Pandemic Puts the Squeeze on Local Breweries

A disruption to the global aluminum can supply chain has the San Francisco craft brew industry scrambling to keep up with demand.


1/28/21

SF Weekly

If you live in the Bay Area, you’re probably familiar with the signature printed aluminum Fort Point can. Decorated with playful colors like pastel blue or bright orange, the geometric line-designed cans are synonymous with the San Francisco beer.


Lately, however, some of those cans have been looking a little different. Whereas the design was once always printed directly on the aluminum, many Fort Point purchases now arrive in a can fitted with a decorated sticker. It wasn’t an aesthetic or cost-cutting decision — in fact, stickered aluminum cans are much more expensive than the printed variety, and the switch cost the brewery close to half a million dollars in 2020. Rather, Fort Point was forced to sticker their cans on account of a worldwide aluminum can shortage.
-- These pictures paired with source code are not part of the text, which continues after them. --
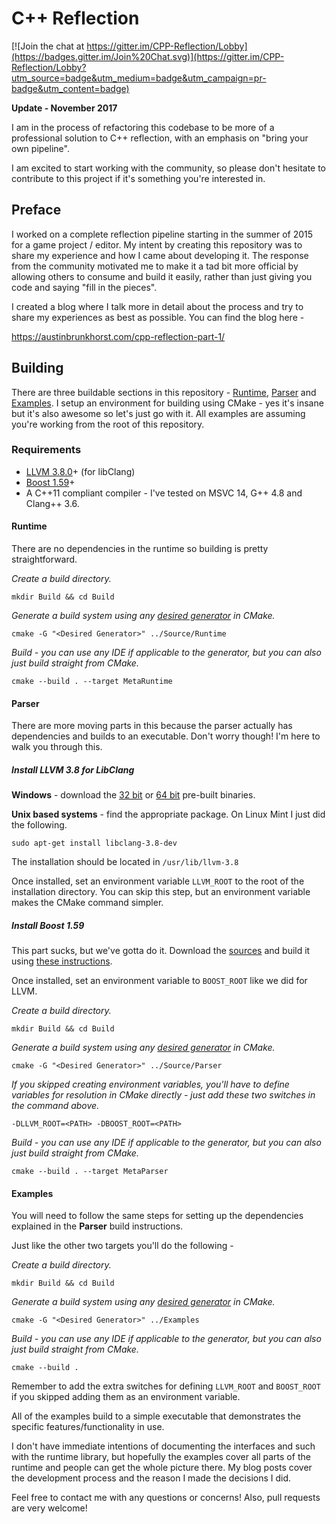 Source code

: # C++ Reflection

[![Join the chat at https://gitter.im/CPP-Reflection/Lobby](https://badges.gitter.im/Join%20Chat.svg)](https://gitter.im/CPP-Reflection/Lobby?utm_source=badge&utm_medium=badge&utm_campaign=pr-badge&utm_content=badge)

**Update - November 2017**

I am in the process of refactoring this codebase to be more of a professional solution to C++ reflection, with an emphasis on "bring your own pipeline".

I am excited to start working with the community, so please don't hesitate to contribute to this project if it's something you're interested in.

## Preface
I worked on a complete reflection pipeline starting in the summer of 2015 for a game project / editor. My intent by creating this repository was to share my experience and how I came about developing it. The response from the community motivated me to make it a tad bit more official by allowing others to consume and build it easily, rather than just giving you code and saying "fill in the pieces".

I created a blog where I talk more in detail about the process and try to share my experiences as best as possible. You can find the blog here -

https://austinbrunkhorst.com/cpp-reflection-part-1/

## Building
There are three buildable sections in this repository - [Runtime](https://github.com/AustinBrunkhorst/CPP-Reflection/tree/master/Source/Runtime), [Parser](https://github.com/AustinBrunkhorst/CPP-Reflection/tree/master/Source/Parser) and [Examples](https://github.com/AustinBrunkhorst/CPP-Reflection/tree/master/Examples). I setup an environment for building using CMake - yes it's insane but it's also awesome so let's just go with it. All examples are assuming you're working from the root of this repository.

### Requirements
 - [LLVM 3.8.0](http://llvm.org/releases/download.html)+ (for libClang)
 - [Boost 1.59](http://www.boost.org/users/history/version_1_59_0.html)+ 
 - A C++11 compliant compiler - I've tested on MSVC 14, G++ 4.8 and
   Clang++ 3.6.

#### Runtime
There are no dependencies in the runtime so building is pretty straightforward.



*Create a build directory.*

    mkdir Build && cd Build
    
*Generate a build system using any [desired generator](https://cmake.org/cmake/help/v3.0/manual/cmake-generators.7.html) in CMake.*

    cmake -G "<Desired Generator>" ../Source/Runtime
    
*Build - you can use any IDE if applicable to the generator, but you can also just build straight from CMake.*

    cmake --build . --target MetaRuntime
    
#### Parser
There are more moving parts in this because the parser actually has dependencies and builds to an executable. Don't worry though! I'm here to walk you through this.

##### Install LLVM 3.8 for LibClang
**Windows** - download the [32 bit](http://llvm.org/releases/3.8.0/LLVM-3.8.0-win32.exe) or [64 bit](http://llvm.org/releases/3.8.0/LLVM-3.8.0-win64.exe) pre-built binaries.

**Unix based systems** - find the appropriate package. On Linux Mint I just did the following.

    sudo apt-get install libclang-3.8-dev

The installation should be located in `/usr/lib/llvm-3.8`

Once installed, set an environment variable `LLVM_ROOT` to the root of the installation directory. You can skip this step, but an environment variable makes the CMake command simpler.

##### Install Boost 1.59

This part sucks, but we've gotta do it. Download the [sources](https://sourceforge.net/projects/boost/files/boost/1.59.0/) and build it using [these instructions](http://www.boost.org/doc/libs/1_59_0/more/getting_started/unix-variants.html#easy-build-and-install).

Once installed, set an environment variable to `BOOST_ROOT` like we did for LLVM.

*Create a build directory.*

    mkdir Build && cd Build
    
*Generate a build system using any [desired generator](https://cmake.org/cmake/help/v3.0/manual/cmake-generators.7.html) in CMake.*

    cmake -G "<Desired Generator>" ../Source/Parser

*If you skipped creating environment variables, you'll have to define variables for resolution in CMake directly - just add these two switches in the command above.*

    -DLLVM_ROOT=<PATH> -DBOOST_ROOT=<PATH>
    
*Build - you can use any IDE if applicable to the generator, but you can also just build straight from CMake.*

    cmake --build . --target MetaParser

#### Examples
You will need to follow the same steps for setting up the dependencies explained in the **Parser** build instructions.

Just like the other two targets you'll do the following -

*Create a build directory.*

    mkdir Build && cd Build
    
*Generate a build system using any [desired generator](https://cmake.org/cmake/help/v3.0/manual/cmake-generators.7.html) in CMake.*

    cmake -G "<Desired Generator>" ../Examples
    
*Build - you can use any IDE if applicable to the generator, but you can also just build straight from CMake.*

    cmake --build .

Remember to add the extra switches for defining `LLVM_ROOT` and `BOOST_ROOT` if you skipped adding them as an environment variable.

All of the examples build to a simple executable that demonstrates the specific features/functionality in use.

I don't have immediate intentions of documenting the interfaces and such with the runtime library, but hopefully the examples cover all parts of the runtime and people can get the whole picture there. My blog posts cover the development process and the reason I made the decisions I did. 

Feel free to contact me with any questions or concerns! Also, pull requests are very welcome!

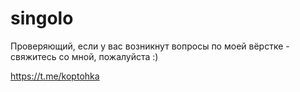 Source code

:# singolo
Проверяющий, если у вас возникнут вопросы по моей вёрстке - свяжитесь со мной, пожалуйста :)

https://t.me/koptohka
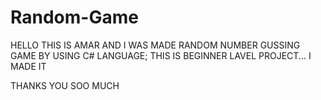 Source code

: # Random-Game  

 HELLO THIS IS AMAR  AND I WAS MADE RANDOM NUMBER GUSSING GAME BY USING C# LANGUAGE; THIS IS BEGINNER LAVEL PROJECT... I MADE IT 

THANKS YOU SOO MUCH 
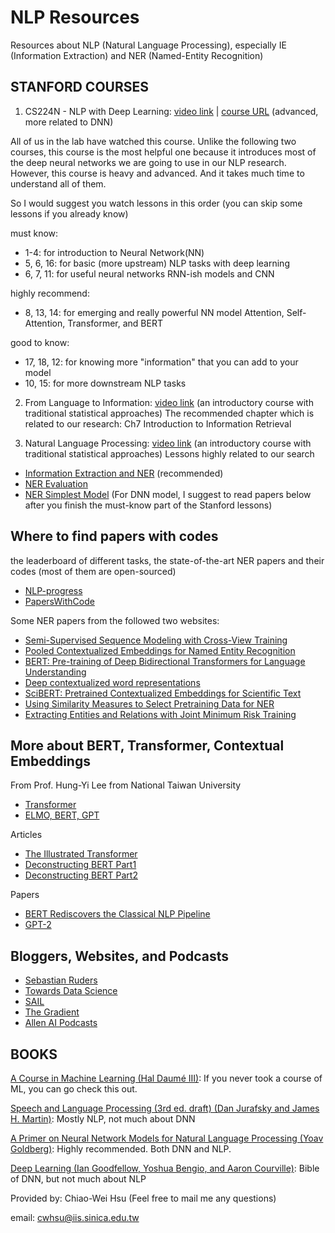 # NLP Resources
Resources about NLP (Natural Language Processing), especially IE (Information Extraction) and NER (Named-Entity Recognition) 

## STANFORD COURSES

1. CS224N - NLP with Deep Learning: [video link](https://www.youtube.com/playlist?list=PLoROMvodv4rOhcuXMZkNm7j3fVwBBY42z) | [course URL](http://web.stanford.edu/class/cs224n/)
(advanced, more related to DNN) 

  All of us in the lab have watched this course. Unlike the following two courses, this course is the most helpful one because it introduces most of the deep neural networks we are going to use in our NLP research. However, this course is heavy and advanced. And it takes much time to understand all of them.

  So I would suggest you watch lessons in this order (you can skip some lessons if you already know) 

  must know: 
  * 1-4: for introduction to Neural Network(NN)
  * 5, 6, 16: for basic (more upstream) NLP tasks with deep learning
  * 6, 7, 11: for useful neural networks RNN-ish models and CNN

  highly recommend:
  * 8, 13, 14: for emerging and really powerful NN model Attention, Self-Attention, Transformer, and BERT

  good to know:
  * 17, 18, 12: for knowing more "information" that you can add to your model
  * 10, 15: for more downstream NLP tasks

2. From Language to Information: [video link](https://www.youtube.com/channel/UC_48v322owNVtORXuMeRmpA)
(an introductory course with traditional statistical approaches)
The recommended chapter which is related to our research: Ch7 Introduction to Information Retrieval  

3. Natural Language Processing: [video link](https://www.youtube.com/playlist?list=PLQiyVNMpDLKnZYBTUOlSI9mi9wAErFtFm)
(an introductory course with traditional statistical approaches)
Lessons highly related to our search 

* [Information Extraction and NER](https://www.youtube.com/watch?v=ARsDDLffoMk&list=PLQiyVNMpDLKnZYBTUOlSI9mi9wAErFtFm&index=45&t=0s) (recommended)
* [NER Evaluation](https://www.youtube.com/watch?v=0qWDkRdWbSw&list=PLQiyVNMpDLKnZYBTUOlSI9mi9wAErFtFm&index=46&t=0s)
* [NER Simplest Model](https://www.youtube.com/watch?v=m8RrR5GORLg&list=PLQiyVNMpDLKnZYBTUOlSI9mi9wAErFtFm&index=47&t=0s) (For DNN model, I suggest to read papers below after you finish the must-know part of the Stanford lessons)

## Where to find papers with codes

the leaderboard of different tasks, the state-of-the-art NER papers and their codes (most of them are open-sourced) 

* [NLP-progress](http://nlpprogress.com/english/named_entity_recognition.html)
* [PapersWithCode](https://paperswithcode.com/task/named-entity-recognition-ner)

Some NER papers from the followed two websites: 

* [Semi-Supervised Sequence Modeling with Cross-View Training](https://arxiv.org/abs/1809.08370)
* [Pooled Contextualized Embeddings for Named Entity Recognition](http://alanakbik.github.io/papers/naacl2019_embeddings.pdf)
* [BERT: Pre-training of Deep Bidirectional Transformers for Language Understanding](https://arxiv.org/abs/1810.04805)
* [Deep contextualized word representations](https://arxiv.org/abs/1802.05365)
* [SciBERT: Pretrained Contextualized Embeddings for Scientific Text](https://paperswithcode.com/paper/scibert-pretrained-contextualized-embeddings)
* [Using Similarity Measures to Select Pretraining Data for NER](https://paperswithcode.com/paper/using-similarity-measures-to-select)
* [Extracting Entities and Relations with Joint Minimum Risk Training](https://www.aclweb.org/anthology/D18-1249)

## More about BERT, Transformer, Contextual Embeddings
From Prof. Hung-Yi Lee from National Taiwan University 
* [Transformer](https://www.youtube.com/watch?v=ugWDIIOHtPA)
* [ELMO, BERT, GPT](https://www.youtube.com/watch?v=UYPa347-DdE)

Articles 
* [The Illustrated Transformer](http://jalammar.github.io/illustrated-transformer/)
* [Deconstructing BERT Part1](https://towardsdatascience.com/deconstructing-bert-distilling-6-patterns-from-100-million-parameters-b49113672f77)
* [Deconstructing BERT Part2](https://towardsdatascience.com/deconstructing-bert-part-2-visualizing-the-inner-workings-of-attention-60a16d86b5c1)

Papers 
* [BERT Rediscovers the Classical NLP Pipeline](https://arxiv.org/abs/1905.05950)
* [GPT-2](https://towardsdatascience.com/openai-gpt-2-understanding-language-generation-through-visualization-8252f683b2f8?source=user_profile---------0-----------------------)

## Bloggers, Websites, and Podcasts
* [Sebastian Ruders](http://ruder.io/)
* [Towards Data Science](https://towardsdatascience.com)
* [SAIL](http://ai.stanford.edu/blog/)
* [The Gradient](https://thegradient.pub/)
* [Allen AI Podcasts](https://allenai.org/podcasts/podcasts-all.html)

## BOOKS

[A Course in Machine Learning (Hal Daumé III)](http://ciml.info/): If you never took a course of ML, you can go check this out. 

[Speech and Language Processing (3rd ed. draft) (Dan Jurafsky and James H. Martin)](https://web.stanford.edu/~jurafsky/slp3/): Mostly NLP, not much about DNN 

[A Primer on Neural Network Models for Natural Language Processing (Yoav Goldberg)](http://u.cs.biu.ac.il/~yogo/nnlp.pdf): Highly recommended. Both DNN and NLP. 

[Deep Learning (Ian Goodfellow, Yoshua Bengio, and Aaron Courville)](http://www.deeplearningbook.org/): Bible of DNN, but not much about NLP 



Provided by: Chiao-Wei Hsu (Feel free to mail me any questions) 

email: cwhsu@iis.sinica.edu.tw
“I think the last thing that we would compromise is the liquid — but the package design is part of the product, and we feel like we’re compromising the overall finished product,” says Justin Catalana, founder of the Fort Point Beer Company. “There’s an enormous deficit on printed cans this year, and also just aluminum in general.”


With communal dining mostly off limits due to the pandemic, breweries pivoted from selling kegs to restaurants to selling canned beer directly to consumers. In the San Francisco Bay Area, where shutdown orders have been particularly stringent, breweries who spoke with SF Weekly said cans now make up nearly 90-95% of sales. Yet, as breweries all made the same switch nationwide, aluminum cans quickly became difficult to come by. Can suppliers have delayed deliveries, rationed supplies, and raised prices in response to the spike in demand.


But the problem isn’t only due to the sudden increased demand for portable beverages during COVID-19. Supply chain inefficiencies and national drinking trends also played a role in the global aluminum deficit. That’s left the beer industry, already hemmed-in by narrow profit margins, scrambling.


Supply & Demand


The aluminum supply chain is complex.


For starters, aluminum is one of the most recyclable materials around: According to the Aluminum Association, nearly 75% of all U.S.-made aluminum is still in circulation today. As of 2019, the average aluminum can was made of 73% recycled material. Most aluminum cans are made cheaper by reducing the amount of virgin aluminum required to make them.


Used aluminum cans generally go from a recycling facility to a smelter where they are blended with other inputs to make an aluminum alloy. Non-recycled inputs for aluminum like Bauxite Ore must be mined. Then they go to a manufacturer, and often then through several middle men who aggregate demand from smaller breweries before ordering from the main two American suppliers, Crown and Ball. Any disruption along this lengthy supply chain can cause hiccups, and there’s been endless disruptions in the last several months both related and unrelated to COVID-19.


Tariffs on foreign aluminum, for example, which the Trump administration imposed and lifted in a boomerang fashion throughout 2020, made it difficult for many aluminum product manufacturers to depend on a consistent price or supply for raw materials.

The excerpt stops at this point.